Task directions
The answer should consist of each line below that contains the word "files".

[Stored data]

════════════════

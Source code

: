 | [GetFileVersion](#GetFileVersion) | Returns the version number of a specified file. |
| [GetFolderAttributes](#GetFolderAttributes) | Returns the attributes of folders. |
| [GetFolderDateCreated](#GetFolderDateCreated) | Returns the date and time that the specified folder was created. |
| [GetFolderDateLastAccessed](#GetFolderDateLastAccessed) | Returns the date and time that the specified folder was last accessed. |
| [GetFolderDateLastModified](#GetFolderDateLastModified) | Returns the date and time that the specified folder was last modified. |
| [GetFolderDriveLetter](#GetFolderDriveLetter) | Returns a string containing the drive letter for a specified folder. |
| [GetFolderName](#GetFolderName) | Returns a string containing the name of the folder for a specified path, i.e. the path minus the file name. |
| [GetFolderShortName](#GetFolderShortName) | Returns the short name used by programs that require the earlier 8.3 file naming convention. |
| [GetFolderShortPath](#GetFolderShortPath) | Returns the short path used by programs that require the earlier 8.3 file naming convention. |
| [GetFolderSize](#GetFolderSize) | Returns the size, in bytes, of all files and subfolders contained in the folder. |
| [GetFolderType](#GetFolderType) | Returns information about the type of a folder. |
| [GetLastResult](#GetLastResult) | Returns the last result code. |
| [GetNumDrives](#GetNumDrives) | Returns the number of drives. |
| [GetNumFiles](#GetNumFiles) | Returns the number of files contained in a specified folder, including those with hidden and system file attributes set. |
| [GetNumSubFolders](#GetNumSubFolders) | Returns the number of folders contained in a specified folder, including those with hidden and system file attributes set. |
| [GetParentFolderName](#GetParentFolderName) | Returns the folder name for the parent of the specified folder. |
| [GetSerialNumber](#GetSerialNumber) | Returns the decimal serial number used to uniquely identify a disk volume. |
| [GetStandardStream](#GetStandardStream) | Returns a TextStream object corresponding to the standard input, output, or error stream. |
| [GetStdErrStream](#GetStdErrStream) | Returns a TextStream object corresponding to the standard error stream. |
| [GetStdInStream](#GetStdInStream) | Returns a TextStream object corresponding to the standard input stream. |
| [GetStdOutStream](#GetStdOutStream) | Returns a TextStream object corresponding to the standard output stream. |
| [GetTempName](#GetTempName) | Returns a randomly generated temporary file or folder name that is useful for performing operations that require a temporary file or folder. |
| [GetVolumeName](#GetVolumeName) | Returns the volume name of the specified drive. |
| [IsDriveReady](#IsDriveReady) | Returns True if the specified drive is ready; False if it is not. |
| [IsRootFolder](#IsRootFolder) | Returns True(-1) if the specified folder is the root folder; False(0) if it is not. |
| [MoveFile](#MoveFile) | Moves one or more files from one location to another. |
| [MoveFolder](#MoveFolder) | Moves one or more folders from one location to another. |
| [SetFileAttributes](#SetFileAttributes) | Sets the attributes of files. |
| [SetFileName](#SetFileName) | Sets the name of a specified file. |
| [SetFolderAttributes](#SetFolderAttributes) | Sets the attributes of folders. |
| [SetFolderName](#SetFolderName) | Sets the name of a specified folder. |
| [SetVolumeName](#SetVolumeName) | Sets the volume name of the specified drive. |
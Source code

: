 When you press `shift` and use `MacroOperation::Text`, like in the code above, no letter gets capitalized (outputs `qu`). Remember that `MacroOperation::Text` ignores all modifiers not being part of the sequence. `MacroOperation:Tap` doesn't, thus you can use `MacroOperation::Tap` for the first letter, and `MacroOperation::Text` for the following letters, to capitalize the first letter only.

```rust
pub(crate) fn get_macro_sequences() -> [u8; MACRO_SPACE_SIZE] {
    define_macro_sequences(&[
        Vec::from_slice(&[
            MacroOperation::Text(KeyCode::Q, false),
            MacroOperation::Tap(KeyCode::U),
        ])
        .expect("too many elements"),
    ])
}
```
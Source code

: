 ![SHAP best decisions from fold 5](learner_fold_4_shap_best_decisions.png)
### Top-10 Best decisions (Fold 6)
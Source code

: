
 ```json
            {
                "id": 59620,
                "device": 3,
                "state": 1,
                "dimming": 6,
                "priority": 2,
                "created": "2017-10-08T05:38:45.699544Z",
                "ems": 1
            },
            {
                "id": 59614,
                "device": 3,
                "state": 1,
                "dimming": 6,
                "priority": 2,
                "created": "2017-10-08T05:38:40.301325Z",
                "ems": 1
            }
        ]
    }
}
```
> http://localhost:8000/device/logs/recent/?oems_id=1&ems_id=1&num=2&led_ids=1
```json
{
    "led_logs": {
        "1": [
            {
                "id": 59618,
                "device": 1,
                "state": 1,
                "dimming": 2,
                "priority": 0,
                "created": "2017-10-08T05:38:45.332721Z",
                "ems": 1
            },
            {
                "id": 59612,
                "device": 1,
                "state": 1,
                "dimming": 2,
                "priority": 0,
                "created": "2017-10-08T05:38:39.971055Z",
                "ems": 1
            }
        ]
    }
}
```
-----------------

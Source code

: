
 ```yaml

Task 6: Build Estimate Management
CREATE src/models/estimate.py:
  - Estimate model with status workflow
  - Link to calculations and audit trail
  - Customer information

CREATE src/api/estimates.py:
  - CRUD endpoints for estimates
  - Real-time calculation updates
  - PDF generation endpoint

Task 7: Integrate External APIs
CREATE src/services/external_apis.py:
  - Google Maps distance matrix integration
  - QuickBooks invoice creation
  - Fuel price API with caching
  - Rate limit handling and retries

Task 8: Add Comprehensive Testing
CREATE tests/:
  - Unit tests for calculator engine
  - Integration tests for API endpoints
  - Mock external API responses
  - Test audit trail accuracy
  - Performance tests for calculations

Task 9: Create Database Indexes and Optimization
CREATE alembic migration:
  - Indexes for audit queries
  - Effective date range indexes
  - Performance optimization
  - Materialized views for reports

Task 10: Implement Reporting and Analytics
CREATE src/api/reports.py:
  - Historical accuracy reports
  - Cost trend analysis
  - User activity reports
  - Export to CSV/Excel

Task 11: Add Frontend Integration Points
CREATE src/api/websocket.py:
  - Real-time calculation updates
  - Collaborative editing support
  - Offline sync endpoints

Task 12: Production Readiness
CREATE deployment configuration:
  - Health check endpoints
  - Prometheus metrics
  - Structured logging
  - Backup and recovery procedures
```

════════════════

Solution for this problem
| [GetFolderSize](#GetFolderSize) | Returns the size, in bytes, of all files and subfolders contained in the folder. |
| [GetNumFiles](#GetNumFiles) | Returns the number of files contained in a specified folder, including those with hidden and system file attributes set. |
| [MoveFile](#MoveFile) | Moves one or more files from one location to another. |
| [SetFileAttributes](#SetFileAttributes) | Sets the attributes of files. |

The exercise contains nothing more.